* **What is required**
An exact printout of all the entries is required.

* **Source data**
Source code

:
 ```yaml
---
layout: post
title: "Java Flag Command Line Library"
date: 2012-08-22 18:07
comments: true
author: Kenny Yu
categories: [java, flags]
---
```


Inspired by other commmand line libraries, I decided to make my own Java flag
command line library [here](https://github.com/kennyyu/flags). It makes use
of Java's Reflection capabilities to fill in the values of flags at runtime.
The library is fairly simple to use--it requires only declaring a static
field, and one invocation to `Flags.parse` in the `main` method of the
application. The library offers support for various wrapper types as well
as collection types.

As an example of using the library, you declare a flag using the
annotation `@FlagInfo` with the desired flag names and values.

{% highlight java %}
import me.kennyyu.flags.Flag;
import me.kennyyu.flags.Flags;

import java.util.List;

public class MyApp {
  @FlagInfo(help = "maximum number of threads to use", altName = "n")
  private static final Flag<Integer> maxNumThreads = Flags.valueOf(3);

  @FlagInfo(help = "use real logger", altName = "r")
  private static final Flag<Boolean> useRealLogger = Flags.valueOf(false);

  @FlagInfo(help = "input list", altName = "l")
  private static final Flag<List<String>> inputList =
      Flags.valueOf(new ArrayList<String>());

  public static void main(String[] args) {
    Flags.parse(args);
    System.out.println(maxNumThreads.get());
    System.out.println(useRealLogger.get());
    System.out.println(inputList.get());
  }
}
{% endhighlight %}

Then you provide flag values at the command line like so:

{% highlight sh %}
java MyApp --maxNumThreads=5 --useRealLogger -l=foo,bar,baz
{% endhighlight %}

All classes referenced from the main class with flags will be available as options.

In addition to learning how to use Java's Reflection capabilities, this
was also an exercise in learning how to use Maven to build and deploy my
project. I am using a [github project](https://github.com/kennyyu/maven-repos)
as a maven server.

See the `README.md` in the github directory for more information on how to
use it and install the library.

* **Result**
Source code

:
 ```yaml
---
layout: post
title: "Java Flag Command Line Library"
date: 2012-08-22 18:07
comments: true
author: Kenny Yu
categories: [java, flags]
---
```


Inspired by other commmand line libraries, I decided to make my own Java flag
command line library [here](https://github.com/kennyyu/flags). It makes use
of Java's Reflection capabilities to fill in the values of flags at runtime.
The library is fairly simple to use--it requires only declaring a static
field, and one invocation to `Flags.parse` in the `main` method of the
application. The library offers support for various wrapper types as well
as collection types.

As an example of using the library, you declare a flag using the
annotation `@FlagInfo` with the desired flag names and values.

{% highlight java %}
import me.kennyyu.flags.Flag;
import me.kennyyu.flags.Flags;

import java.util.List;

public class MyApp {
  @FlagInfo(help = "maximum number of threads to use", altName = "n")
  private static final Flag<Integer> maxNumThreads = Flags.valueOf(3);

  @FlagInfo(help = "use real logger", altName = "r")
  private static final Flag<Boolean> useRealLogger = Flags.valueOf(false);

  @FlagInfo(help = "input list", altName = "l")
  private static final Flag<List<String>> inputList =
      Flags.valueOf(new ArrayList<String>());

  public static void main(String[] args) {
    Flags.parse(args);
    System.out.println(maxNumThreads.get());
    System.out.println(useRealLogger.get());
    System.out.println(inputList.get());
  }
}
{% endhighlight %}

Then you provide flag values at the command line like so:

{% highlight sh %}
java MyApp --maxNumThreads=5 --useRealLogger -l=foo,bar,baz
{% endhighlight %}

All classes referenced from the main class with flags will be available as options.

In addition to learning how to use Java's Reflection capabilities, this
was also an exercise in learning how to use Maven to build and deploy my
project. I am using a [github project](https://github.com/kennyyu/maven-repos)
as a maven server.

See the `README.md` in the github directory for more information on how to
use it and install the library.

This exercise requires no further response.